Corriere del Veneto (Padova e Rovigo)
L’ACCORDO EUROPEO CHE SERVE
Non vogliamo, non possiamo, non dobbiamo nemmeno immaginare che l’eurogruppo prima e il Consiglio europeo poi riconvocati prima di Pasqua non trovino l’accordo per finanziare le attività necessarie a combattere le emergenze europee, sanitaria ed economica, causate dal coronavirus. Un «noi» che non riguarda – ne sono sicuro - solo la maggioranza degli italiani, ma anche quella dei cittadini europei.
Nell’avvicinamento a quella decisione cruciale non aiutano gli irrigidimenti contro gli eurobond della presidente della commissione europea von der Leyen, né il riemergere di voglia di Italexit di Salvini.
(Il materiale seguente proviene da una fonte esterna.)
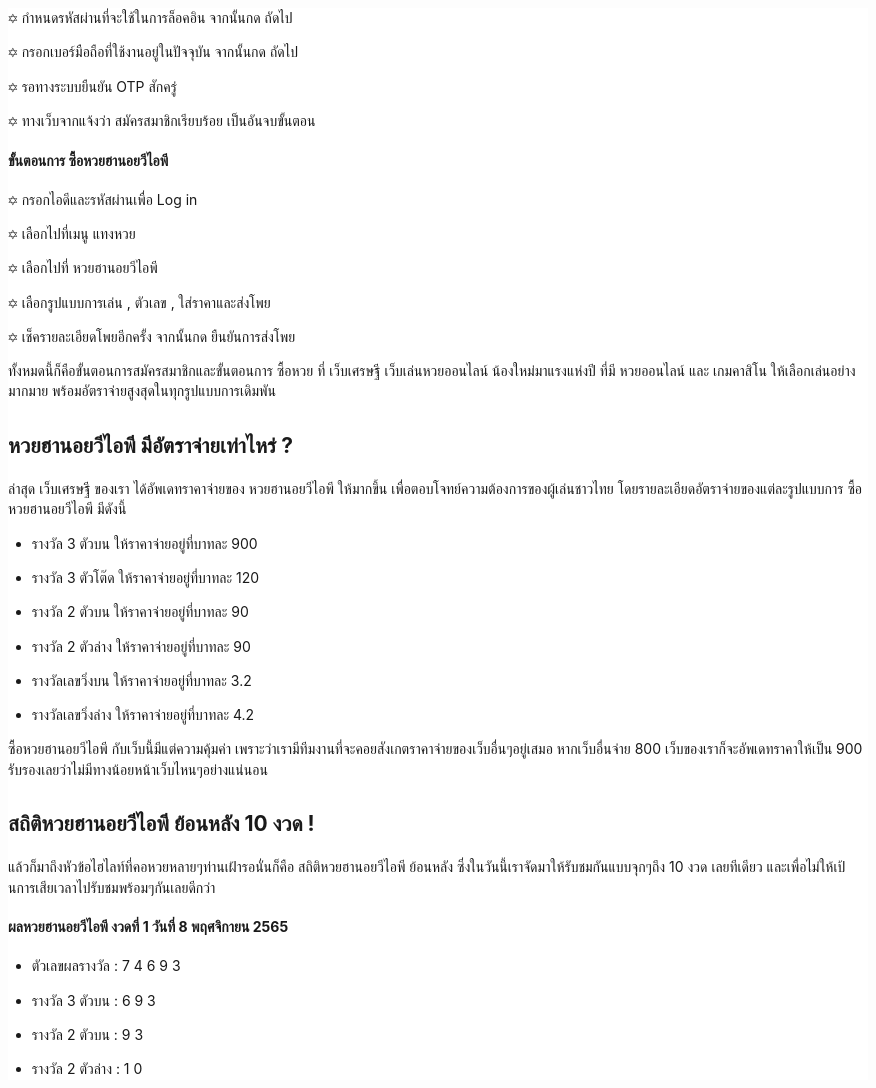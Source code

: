 ✡ กำหนดรหัสผ่านที่จะใช้ในการล็อคอิน จากนั้นกด ถัดไป

✡ กรอกเบอร์มือถือที่ใช้งานอยู่ในปัจจุบัน จากนั้นกด ถัดไป

✡ รอทางระบบยืนยัน OTP สักครู่

✡ ทางเว็บจากแจ้งว่า สมัครสมาชิกเรียบร้อย เป็นอันจบขั้นตอน

#### ขั้นตอนการ ซื้อหวยฮานอยวีไอพี

✡ กรอกไอดีและรหัสผ่านเพื่อ Log in

✡ เลือกไปที่เมนู แทงหวย

✡ เลือกไปที่ หวยฮานอยวีไอพี

✡ เลือกรูปแบบการเล่น , ตัวเลข , ใส่ราคาและส่งโพย

✡ เช็ครายละเอียดโพยอีกครั้ง จากนั้นกด ยืนยันการส่งโพย

ทั้งหมดนี้ก็คือขั้นตอนการสมัครสมาชิกและขั้นตอนการ ซื้อหวย ที่ เว็บเศรษฐี เว็บเล่นหวยออนไลน์ น้องใหม่มาแรงแห่งปี ที่มี หวยออนไลน์ และ เกมคาสิโน ให้เลือกเล่นอย่างมากมาย พร้อมอัตราจ่ายสูงสุดในทุกรูปแบบการเดิมพัน

## หวยฮานอยวีไอพี มีอัตราจ่ายเท่าไหร่ ?

ล่าสุด เว็บเศรษฐี ของเรา ได้อัพเดทราคาจ่ายของ หวยฮานอยวีไอพี ให้มากขึ้น เพื่อตอบโจทย์ความต้องการของผู้เล่นชาวไทย โดยรายละเอียดอัตราจ่ายของแต่ละรูปแบบการ ซื้อหวยฮานอยวีไอพี มีดังนี้

- รางวัล 3 ตัวบน ให้ราคาจ่ายอยู่ที่บาทละ 900

- รางวัล 3 ตัวโต๊ด ให้ราคาจ่ายอยู่ที่บาทละ 120

- รางวัล 2 ตัวบน ให้ราคาจ่ายอยู่ที่บาทละ 90

- รางวัล 2 ตัวล่าง ให้ราคาจ่ายอยู่ที่บาทละ 90

- รางวัลเลขวิ่งบน ให้ราคาจ่ายอยู่ที่บาทละ 3.2

- รางวัลเลขวิ่งล่าง ให้ราคาจ่ายอยู่ที่บาทละ 4.2

ซื้อหวยฮานอยวีไอพี กับเว็บนี้มีแต่ความคุ้มค่า เพราะว่าเรามีทีมงานที่จะคอยสังเกตราคาจ่ายของเว็บอื่นๆอยู่เสมอ หากเว็บอื่นจ่าย 800 เว็บของเราก็จะอัพเดทราคาให้เป็น 900 รับรองเลยว่าไม่มีทางน้อยหน้าเว็บไหนๆอย่างแน่นอน

## สถิติหวยฮานอยวีไอพี ย้อนหลัง 10 งวด !

แล้วก็มาถึงหัวข้อไฮไลท์ที่คอหวยหลายๆท่านเฝ้ารอนั่นก็คือ สถิติหวยฮานอยวีไอพี ย้อนหลัง ซึ่งในวันนี้เราจัดมาให้รับชมกันแบบจุกๆถึง 10 งวด เลยทีเดียว และเพื่อไม่ให้เป้นการเสียเวลาไปรับชมพร้อมๆกันเลยดีกว่า

#### ผลหวยฮานอยวีไอพี งวดที่ 1 วันที่ 8 พฤศจิกายน 2565

- ตัวเลขผลรางวัล : 7 4 6 9 3

- รางวัล 3 ตัวบน : 6 9 3

- รางวัล 2 ตัวบน : 9 3

- รางวัล 2 ตัวล่าง : 1 0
Ma alla fine una soluzione si troverà. Che l’impegno comune europeo di fronte ad uno choc esogeno che colpisce tutti si manifesti attraverso il Fondo Salva Stati de-condizionato o eurobond irredimibili o eurocoronabond mirati non fa differenza, non olet; l’importante è che, mentre la Banca Centrale Europea continua a comprare debito, l’inevitabile maggior debito pubblico goda di garanzie comuni e che si agisca subito.
Perché il vero pericolo è che l’accordo si trovi, ma su «un troppo poco e troppo tardi» e soprattutto pensando, con questo, che la partita coronavirus sia chiusa. I 2 trilioni di dollari stanziati dagli Usa per la sopravvivenza del sistema americano ci danno una idea della dimensione dello sforzo necessario. L’urgenza, che condiziona l’efficacia dell’intervento, è quella sottolineata dal già celebre articolo di Mario Draghi sul Financial Times del 25 marzo scorso. Se tutto va bene riusciremo a finanziare le spese sanitarie, a garantire il sostentamento di ogni cittadino, senza distinzioni, e a preservare, congelandole, occupazione e capacità produttiva. Ma non deve sfuggire il fatto che questo è solo l’inizio, vale per il periodo di emergenza sanitaria.
A come gestire il periodo di emergenza mista, sanitaria ed economica, fino all’agognata introduzione di cure efficaci o del vaccino, e poi a quello di sola emergenza economica non stiamo ancora pensando. Il tema viene citato da tutti, ma è ancora fuori dal radar operativo dei governi: del nostro di sicuro.
Quando vi ci potremo dedicare ci troveremo di fronte ad una crisi enorme di domanda globale, sia interna sia esterna, ed in più selettiva, perché sarà cambiata la struttura dei consumi dettata dai nuovi stili di vita (meno viaggi, più cinema alla tv, etc.) e perché cambieranno i mercati esteri toccati in tempi e modi diverso dalla crisi.
Allora sì avremo bisogno di uno choc di domanda che può venire solo da un’enorme quantità di investimenti privati e pubblici e, quindi, di enorme debito pubblico. Investimenti privati per adattare l’offerta alla domanda post-coronavirus ed investimenti pubblici per aumentare la produttività e quindi la competitività della «nuova» economia italiana.
Impegni epocali a scadenza non immediata, ma bisognosi, oggi, di immediata riflessione e, domani, di enormi quantità di risorse private e pubbliche. Speriamo che il governo ci pensi e trovi fin d’ora le alleanze necessarie a convincere l’unione Europea a pensieri (e finanziamenti: i veri eurobond) comuni. Per non trovarci drammaticamente impreparati alla bisogna.